En 1810, le Code pénal fixe la majorité pénale à 16 ans. Selon les articles 66 et 67 si un enfant a commis une faute, deux verdicts sont possibles lors de son jugement : soit il a agi avec discernement, soit il a agi sans discernement. Dans le premier cas il est condamné à une peine de prison. Dans le deuxième cas, il est acquitté mais, à cause de la situation morale ou physique de sa famille, il ne peut être remis en liberté ; il est donc mis en prison. L'enfant est alors "acquitté" ... comme ayant agi sans discernement mais renvoyé dans une maison de correction pour y être élevé et détenu jusqu'à l'âge de vingt ans accompli. Ce qui implique une situation paradoxale : un acquitté va plus longtemps en prison qu'un enfant reconnu coupable et condamné ! Car au début du XIXe siècle, il n'existe ni prison d'enfants ni de quartier d'enfants dans les prisons d'adultes. Les mineurs se retrouvent alors mêlés aux autres détenus adultes, toutes catégories pénales confondues : criminels, escrocs, vagabonds, voleurs, etc.

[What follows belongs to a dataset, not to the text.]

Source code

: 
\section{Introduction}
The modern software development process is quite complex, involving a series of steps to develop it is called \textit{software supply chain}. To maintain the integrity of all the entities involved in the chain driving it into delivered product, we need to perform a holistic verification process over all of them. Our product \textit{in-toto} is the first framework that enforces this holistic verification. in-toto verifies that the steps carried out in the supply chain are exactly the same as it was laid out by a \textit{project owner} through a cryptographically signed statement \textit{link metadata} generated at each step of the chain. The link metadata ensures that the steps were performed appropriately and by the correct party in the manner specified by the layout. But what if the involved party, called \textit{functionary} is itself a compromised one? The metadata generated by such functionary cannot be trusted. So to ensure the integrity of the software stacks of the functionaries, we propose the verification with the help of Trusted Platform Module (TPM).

De plus, le Code civil donne au père le droit de faire enfermer ses enfants, à ses frais, sans jugement, sans acte judiciaire ; le magistrat délivrant seulement un ordre d'arrestation. L'enfermement dure d’un à six mois.

Dans les années 1820-1830

Un courant réformateur se préoccupe des difficiles questions de l'enfance en danger moral et de l'emprisonnement des enfants. Tous les réformateurs préconisent de traiter les jeunes délinquants avec humanité : les rééduquer par le travail et l'instruction.

Pétri de préventions morales à l'égard de l'oisiveté, Frédéric-Auguste Demetz préconise pour les enfants "le travail fortifiant du cultivateur, le plus apte à calmer les dérèglements de l'esprit".

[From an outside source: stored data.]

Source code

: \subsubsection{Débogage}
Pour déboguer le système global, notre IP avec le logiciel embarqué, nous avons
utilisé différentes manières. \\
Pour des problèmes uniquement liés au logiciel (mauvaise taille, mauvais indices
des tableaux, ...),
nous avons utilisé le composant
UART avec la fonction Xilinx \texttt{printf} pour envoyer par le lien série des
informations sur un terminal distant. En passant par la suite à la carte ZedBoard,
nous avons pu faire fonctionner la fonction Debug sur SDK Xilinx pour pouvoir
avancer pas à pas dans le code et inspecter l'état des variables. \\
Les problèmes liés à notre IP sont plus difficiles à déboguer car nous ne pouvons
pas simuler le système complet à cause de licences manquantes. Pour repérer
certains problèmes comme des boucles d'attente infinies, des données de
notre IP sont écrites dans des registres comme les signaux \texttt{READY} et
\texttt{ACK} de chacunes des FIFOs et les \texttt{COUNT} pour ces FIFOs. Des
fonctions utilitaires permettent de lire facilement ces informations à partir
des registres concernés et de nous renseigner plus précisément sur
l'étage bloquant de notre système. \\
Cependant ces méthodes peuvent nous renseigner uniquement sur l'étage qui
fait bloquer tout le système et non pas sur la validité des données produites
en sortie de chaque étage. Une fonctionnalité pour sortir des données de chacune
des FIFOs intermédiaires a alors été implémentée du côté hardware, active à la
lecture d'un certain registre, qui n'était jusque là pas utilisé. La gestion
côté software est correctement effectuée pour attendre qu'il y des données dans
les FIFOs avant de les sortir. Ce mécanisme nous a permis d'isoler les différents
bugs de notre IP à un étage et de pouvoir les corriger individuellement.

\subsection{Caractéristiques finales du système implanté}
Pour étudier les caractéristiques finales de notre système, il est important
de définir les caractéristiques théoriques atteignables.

Dès juillet 1839, un bâtiment, prévu initialement pour l'hospice, est mis à disposition pour servir d'Ecole des contremaîtres. Cette école préparatoire forme des jeunes "de familles respectables, appelés à servir d'encadrement aux colons". C'est la première école d'éducateurs en France. Jusqu'alors, seuls des gardiens de prisons prenaient en charge les jeunes délinquants.

A Mettray, les fondateurs de cette colonie se sont surtout appliqués à inculquer aux jeunes détenus des notions de morale pratique et de sociabilité.

Un travail moralisateur, une éducation stricte, une discipline impitoyable, des horaires rigoureux, une vie de famille omniprésente, tel est le quotidien du colon de la Colonie de Mettray.

Pour de multiples raisons, la situation de la Colonie se détériore dans les années 1880.

Sous le second Empire, la France est passée d'une société agricole à une société industrielle. Dans les villes, une délinquance juvénile apparaît, composée d'exclus, de marginaux, de délinquants, d'asociaux ou qualifiés comme tel, qui appartient généralement aux classes laborieuses et pauvres.

La France s'engage dans des conflits nés de la volonté de laïcisation de l'Etat. Les Républicains bloquent la subvention pour le prix de journée pour les établissements privés, malgré l'augmentation du coût de la vie.

Il est fait reproche à Mettray de n'être pas rentable. Le personnel se réduit pour de banales raisons budgétaires, les effectifs augmentent, manière de rentabiliser l'établissement. La pédagogie est laissée de côté, la discipline privilégiée.

En France, le projet éducatif pour les enfants délinquants est mis en attente. Les éducateurs sont remplacés par d'anciens militaires et des gardiens de prison.

Les nouveaux surveillants, souvent d'anciens militaires, privilégient la discipline au détriment de l'éducation. Si Mettray ignorait, à sa création, les châtiments corporels cet état d'esprit cesse définitivement d'exister dans ces années-là. Les brimades, les punitions sévères et les isolements en cellule augmentent.